Design de la relation avec le publique

“À quoi bon simplifier l’administration en ligne sans s’attaquer d’abord à la complexité administrative ?”

Certaines organisations publiques restent “trop centrées sur leurs prérogatives et leur autorité plutôt que sur les citoyens”, pour lequel les services publics en ligne ne font parfois que masquer la complexité administrative sous-jacente. #design

Tribune parue dans Acteurs Publics le 22/02/2023

La simplification et la numérisation de l’administration publique sont des enjeux que j’observe depuis 2010. L’administration française est nécessaire et structurante, mais elle est également complexe. Qui n’a jamais ressenti de l’angoisse en effectuant des démarches administratives ? Trop d’informations, de règles incompréhensibles, d’informations redondantes… Le ressenti le plus fort est peut-être le sentiment d’un manque d’attention pour le citoyen, qui se sent souvent demuni face à ses sentiment d’echecs. 
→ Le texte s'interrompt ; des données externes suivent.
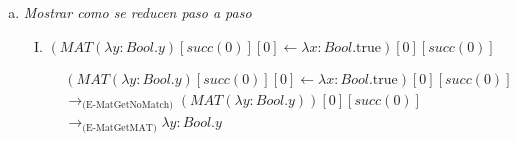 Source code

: \documentclass[10pt, a4paper]{article}
\newcommand{\abs}[3]{\ensuremath{\lambda#1:#2.#3}}
\newcommand{\MAT}[1]{\text{MAT}(#1)}
\newcommand{\MatGet}[3]{#1[#2][#3]}
\newcommand{\MatSet}[4]{\MatGet{#1}{#2}{#3} \leftarrow #4}
\begin{document}
\begin{enumerate}[a)]
\[
    \trfrac[(E-MatSetC)] {
        M_1 \to M_1'
    }{
        \MatSet{M_1}{X}{Y}{M_2} \to \MatSet{M_1'}{X}{Y}{M_2}
    }
\]
\[
    \trfrac[(E-MatSetXC)] {
        N \to N'
    }{
        \MatSet{M_1}{N}{O}{M_2} \to \MatSet{M_1}{N'}{O}{M_2}
    }
\]
\[
    \trfrac[(E-MatSetYC)] {
        O \to O'
    }{
        \MatSet{M_1}{N}{O}{M_2} \to \MatSet{M_1}{N}{O'}{M_2}
    }
\]
\[
    \trfrac[(E-MatGetNoMatch)]{
    }{
        \MatGet{(\MatSet{V}{I}{J}{M})}{X}{Y} \to \MatGet{V}{X}{Y}
    }
\]
\[
    \trfrac[(E-MatGetXC)]{
        N \to N'
    }{
        \MatGet{M}{N}{O} \to \MatGet{M}{N'}{O}
    }
\]
\[
    \trfrac[(E-MatGetYC)]{
        O \to O'
    }{
        \MatGet{M}{X}{O} \to \MatGet{M}{X}{O'}
    }
\]
\[
    \trfrac[(E-MatGetC)]{
        M \to M'
    }{
        \MatGet{M}{X}{Y} \to \MatGet{M'}{X}{Y}
    }
\]
\[
    \trfrac[(E-MatGetSetC)]{
        M \to M'
    }{
        \MatGet{(\MatSet{V}{X}{Y}{M})}{X}{Y} \to \MatGet{(\MatSet{V}{X}{Y}{M'})}{X}{Y}
    }
\]
\[
    \trfrac[(E-MatGetMATC)]{
        M \to M'
    }{
        \MatGet{(\MAT{M})}{X}{Y} \to \MatGet{(\MAT{M'})}{X}{Y}
    }
\]
\[
    \trfrac[(E-MatGetMAT)]{
    }{
        \MatGet{(\MAT{V})}{X}{Y} \to V
    }
\]
\[
    \trfrac[(E-MatGetSet)]{
    }{
        \MatGet{(\MatSet{V}{X}{Y}{W})}{X}{Y} \to W
    }
\]
\[
    \trfrac[(E-MatMapCF)]{
        F \to F'
    }{
        map(M, F) \to map(M, F')
    }
\]
\[
    \trfrac[(E-MatMapCM)]{
        M \to M'
    }{
        map(M, F) \to map(M', F)
    }
\]
\[
    \trfrac[(E-MatMapMAT)]{
    }{
        map(MAT[M], F) \to MAT(F M)
    }
\]
\[
    \trfrac[(E-MatMapSet)]{
    }{
        map(\MatSet{V}{X}{Y}{M}, F) \to \MatSet{map(V, F)}{X}{Y}{F\ M}
    }
\]

\item \textit{Mostrar como se reducen paso a paso}

\begin{enumerate}[I)]
    \item $\MatGet{ (\MatSet{MAT(\abs{y}{Bool}{y})}{succ(0)}{0}{\abs{x}{Bool}{\text{true}}}) }{0}{succ(0)}$
    
    \begin{align*}
        &\MatGet{ (\MatSet{MAT(\abs{y}{Bool}{y})}{succ(0)}{0}{\abs{x}{Bool}{\text{true}}}) }{0}{succ(0)}\\
        &\to_\text{(E-MatGetNoMatch)}
            \MatGet{(MAT(\abs{y}{Bool}{y})) }{0}{succ(0)}\\
        &\to_\text{(E-MatGetMAT)}
            \abs{y}{Bool}{y}
    \end{align*}


\end{enumerate}
\end{enumerate}
\end{document}
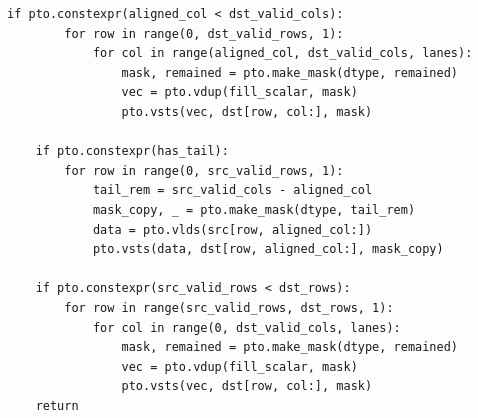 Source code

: \begin{lstlisting}[style=ptocode]
    if pto.constexpr(aligned_col < dst_valid_cols):
        for row in range(0, dst_valid_rows, 1):
            for col in range(aligned_col, dst_valid_cols, lanes):
                mask, remained = pto.make_mask(dtype, remained)
                vec = pto.vdup(fill_scalar, mask)
                pto.vsts(vec, dst[row, col:], mask)

    if pto.constexpr(has_tail):
        for row in range(0, src_valid_rows, 1):
            tail_rem = src_valid_cols - aligned_col
            mask_copy, _ = pto.make_mask(dtype, tail_rem)
            data = pto.vlds(src[row, aligned_col:])
            pto.vsts(data, dst[row, aligned_col:], mask_copy)

    if pto.constexpr(src_valid_rows < dst_rows):
        for row in range(src_valid_rows, dst_rows, 1):
            for col in range(0, dst_valid_cols, lanes):
                mask, remained = pto.make_mask(dtype, remained)
                vec = pto.vdup(fill_scalar, mask)
                pto.vsts(vec, dst[row, col:], mask)
    return
\end{lstlisting}
\Needspace{0.34\textheight}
A quoi sert-il d’essayer de simplifier l’administration en ligne si l’on ne simplifie pas d’abord la complexité administrative initiale, et si l’on ne place pas cet objectif au cœur de la conception des services ?

La tâche est immense pour transformer et numériser les services de l’État, aussi bien en interne (car l’État est un grand consommateur de ressources informatiques pour ses usages opérationnels) qu’au niveau des services aux citoyens. Ainsi, entre la culture informatique qui fonctionne et la culture des usages qui sert, l’écart est important. Les manières de faire sont nombreuses : développement interne ou externe, modèle efficace de l’entreprise privée, open source, culture SSII de pilotage de projets ou de spécifications des besoins fonctionnels décorrélées de l’exécution, mais également découverte de la notion d’usage, et des facteurs humains ou à des obligations telles que l’accessibilité. On assiste également à l’apparition de « martingales magiques » telles que les recherches utilisateur UX, le design thinking, le nudge. À ce foisonnement, on peut également ajouter que l’intelligence par les formes, la culture visuelle et les identités cohérentes ne font pas partie de la culture et la formation des élites françaises, renforçant ainsi le sentiment d’incomplétude systématique. Ces transitions nécessitent également des ressources humaines adéquates pour les déployer, avec des capacités d’embauche limitées. Elles impliquent des stratégies, des pratiques, des normes et des modes qui relèvent de natures et d’enjeux très différents.

Une mutation réussie !

Pourtant, et il faut tous s’en féliciter, la transition numérique du secteur public est entrée dans une phase de maturité.

La première de ces réussites est vraisemblablement le site impots.gouv.fr, dont l’universalité, la complexité et la sécurité ont été simplifiées tout au long de son développement. La seconde grande opération, moins visible, plus culturelle, est la dynamique engagée par la Dinsic il y a un peu moins de 10 ans, avec la refonte du site Data.Gouv piloté par la Etalab. Ses démarches de « Hacking des processus », d’ouverture aux contributions extérieures, de rapport avec les communautés, et de plateforme ont inspiré beaucoup des projets suivants : BetaGouv, Startups d’État, et intégration du design. À ces résultats inspirants, on doit évidemment ajouter « FranceConnect » qui certifie notre identité auprès d’une multitude de services avec constance et fluidité.

Au-delà des projets opérationnels, cette dynamique a permis l’engagement de jeunes agents et l’instauration d’une dynamique « désirable » autour de l’intérêt général.

Autre point de changement majeur, sûrement le plus sous-estimé et peut-être le plus historique : la République française possède enfin une identité, une représentation graphique et une signature unifiée pour représenter la République, les ministères, le gouvernement, l’État et la République avec une cohérence graphique, typographique, et de références de couleurs unifiées. Ces identités graphiques d’État à l’exemple du « programme d’image de marque du gouvernement » du Canada, permettent au public de reconnaître facilement les documents fédéraux et d’améliorer le service au public : « …pour faire en sorte que les ministères soient redevables envers le public qu’ils servent ».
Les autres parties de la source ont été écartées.